[MATERIAL SHOWN]
================================
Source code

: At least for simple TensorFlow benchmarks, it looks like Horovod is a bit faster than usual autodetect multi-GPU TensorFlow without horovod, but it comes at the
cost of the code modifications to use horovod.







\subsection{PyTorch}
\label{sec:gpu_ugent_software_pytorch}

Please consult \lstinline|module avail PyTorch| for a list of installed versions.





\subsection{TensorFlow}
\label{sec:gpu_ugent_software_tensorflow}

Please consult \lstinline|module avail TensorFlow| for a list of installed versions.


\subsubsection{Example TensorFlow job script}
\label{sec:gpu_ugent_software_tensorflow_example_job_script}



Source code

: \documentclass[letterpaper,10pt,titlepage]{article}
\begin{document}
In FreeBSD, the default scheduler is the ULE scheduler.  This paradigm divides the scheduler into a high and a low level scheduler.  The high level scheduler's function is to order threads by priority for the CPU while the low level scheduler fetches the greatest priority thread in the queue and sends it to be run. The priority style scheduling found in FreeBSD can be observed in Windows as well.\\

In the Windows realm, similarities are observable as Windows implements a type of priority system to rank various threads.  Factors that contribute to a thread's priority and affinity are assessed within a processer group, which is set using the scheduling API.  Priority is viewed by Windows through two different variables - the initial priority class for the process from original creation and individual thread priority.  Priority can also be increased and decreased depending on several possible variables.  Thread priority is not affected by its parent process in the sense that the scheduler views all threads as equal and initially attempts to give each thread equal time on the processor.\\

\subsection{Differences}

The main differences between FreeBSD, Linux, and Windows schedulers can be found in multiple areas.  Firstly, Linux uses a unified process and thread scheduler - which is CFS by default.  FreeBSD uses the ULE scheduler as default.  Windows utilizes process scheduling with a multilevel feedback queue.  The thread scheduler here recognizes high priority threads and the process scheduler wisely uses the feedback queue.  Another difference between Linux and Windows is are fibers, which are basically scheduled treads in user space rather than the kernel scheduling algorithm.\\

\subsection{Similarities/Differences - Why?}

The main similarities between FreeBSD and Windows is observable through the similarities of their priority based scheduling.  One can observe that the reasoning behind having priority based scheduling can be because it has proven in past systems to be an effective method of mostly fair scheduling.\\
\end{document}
================================
When the line with "Please consult \lstinline|module avail TensorFlow|" is reached in the data above, begin copying, and stop after the line with "In FreeBSD, the"; copy each line exactly, both ends included.

Please consult \lstinline|module avail TensorFlow| for a list of installed versions.


\subsubsection{Example TensorFlow job script}
\label{sec:gpu_ugent_software_tensorflow_example_job_script}



Source code

: \documentclass[letterpaper,10pt,titlepage]{article}
\begin{document}
In FreeBSD, the default scheduler is the ULE scheduler.  This paradigm divides the scheduler into a high and a low level scheduler.  The high level scheduler's function is to order threads by priority for the CPU while the low level scheduler fetches the greatest priority thread in the queue and sends it to be run. The priority style scheduling found in FreeBSD can be observed in Windows as well.\\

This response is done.